Próximos a nuestros años, la izquierda reconstituida en tiempos del fin de la dictadura y la llegada de la democracia planteó sus dudas acerca del futuro de la partidocracia liberal y de la reconstituida clase política e incluso fue mucho más allá. Es que a casi veinte años de recuperada la democracia y debido a su escasa productividad de su política en términos de «hacer menos desiguales a los desiguales», la izquierda hizo suya una frase que se construyó desde un sentido común crítico: que se vayan todos, que no quede ni uno solo. No sólo de consignas antipolítica facturadas en las veredas de Santafés y Rivadavias porteñas se vistió esta izquierda. Agregó a su ropaje prendas de colores vistosos previamente hiladas en la experiencia zapatista, muy distante de la industria del vestido del mundo carioca. El renegar del Estado y entenderse con el poder, con el poder social, era parte de la novedad. De hecho la salida del ruedo electoral de su mejor candidato, Luis Zamora, debe verse como la urgencia por volver a pensar la política de izquierda no tanto desde los partidos, la competencia electoral, en definitiva desde la democracia liberal. La racionalidad de estar detrás del poder social y distante del poder estatal no ha logrado entenderse en nuestra experiencia política. Muy lejos está la izquierda argentina de sus parientes próximos brasileños y de los más lejanos, mexicanos.

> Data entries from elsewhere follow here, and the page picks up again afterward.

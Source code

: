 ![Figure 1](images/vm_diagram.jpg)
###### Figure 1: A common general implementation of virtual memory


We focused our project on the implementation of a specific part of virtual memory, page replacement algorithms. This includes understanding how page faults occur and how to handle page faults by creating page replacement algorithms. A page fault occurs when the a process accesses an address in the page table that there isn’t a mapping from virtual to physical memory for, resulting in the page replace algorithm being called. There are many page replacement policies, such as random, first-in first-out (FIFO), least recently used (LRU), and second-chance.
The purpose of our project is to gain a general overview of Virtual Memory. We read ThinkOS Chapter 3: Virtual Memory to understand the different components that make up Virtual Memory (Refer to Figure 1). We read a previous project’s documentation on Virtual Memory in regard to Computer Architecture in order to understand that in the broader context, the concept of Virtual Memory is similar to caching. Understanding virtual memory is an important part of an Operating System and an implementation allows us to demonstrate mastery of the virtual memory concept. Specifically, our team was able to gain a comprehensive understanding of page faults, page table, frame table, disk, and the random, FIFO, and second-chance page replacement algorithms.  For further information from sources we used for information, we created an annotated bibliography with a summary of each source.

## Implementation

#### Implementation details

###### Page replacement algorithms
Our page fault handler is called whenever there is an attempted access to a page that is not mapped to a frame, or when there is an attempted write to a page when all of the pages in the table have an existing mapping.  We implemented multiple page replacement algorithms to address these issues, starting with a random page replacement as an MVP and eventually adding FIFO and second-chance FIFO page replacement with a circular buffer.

Una segunda y marcada diferencia. Y la historia de nuestra izquierda y sobre todo de su componente nacional y popular tiene mucho que decir. Mientras el PT con Ignacio Lula da Silva llega al gobierno después de un paciente y constructivo trabajo hacia lo que se entiende como un frente social y político en el que incluye a sectores de la poderosa burguesía industrial brasileña, la izquierda argentina parece recorrer el camino inverso. Su trabajo ha sido de deconstruir más que construir, destruyendo con su aislamiento y dogmatismo aún la potencialidad de un frente social y político. Es cierto que el PT está dispuesto a sostener este frente y llega al gobierno porque su interlocutor y socio -esta burguesía industrial ¿nacional?- tiene un proyecto político y un sentido de comunidad nacional que hacen posible esta alianza, ya que en última instancia visualiza a Lula no como el enemigo a vencer, sino como el aliado potencial en esta etapa que puede asegurar sus propios intereses. Y aquí también una nueva diferencia con nuestro país, donde esta misma burguesía carece de un proyecto nacional al vivir el ritmo peligroso pero beneficioso de la corrupción y la especulación financiera. De alguna manera deberíamos disculpar a la izquierda argentina por no saberse compartiendo con nuestra burguesía, cuando es esa burguesía la que parece no tener plena conciencia de su existencia.

Es curioso el balance de esta comparación y posiblemente sea lamentable el resultado de todo ello. La izquierda brasileña está construyendo y afirmándose desde ese principio de avanzar sobre la desigualdad haciendo, insistimos, menos desiguales a los desiguales. Para ello se entendió con la necesidad de agregar sus posiciones y hombres en un partido político, que ya hoy es partido de gobierno. La izquierda argentina avanza sobre un camino inverso, en paralelo al actual congelamiento de nuestra dirigencia política. Para nada nos deja conformes semejante resultado, en tanto que si bien nuestra izquierda se ha equivocado una y muchas veces, su productividad histórica ha arrojado a la cultura política elementos ambiguos y uno de esos elementos, de valor altamente positivo, ha sido pensar una cultura y una sociedad en favor de la igualdad, de la crítica a las condiciones que generan la desigualdad social y a la oportunidad por llevar a cabo una democracia de orden diferente.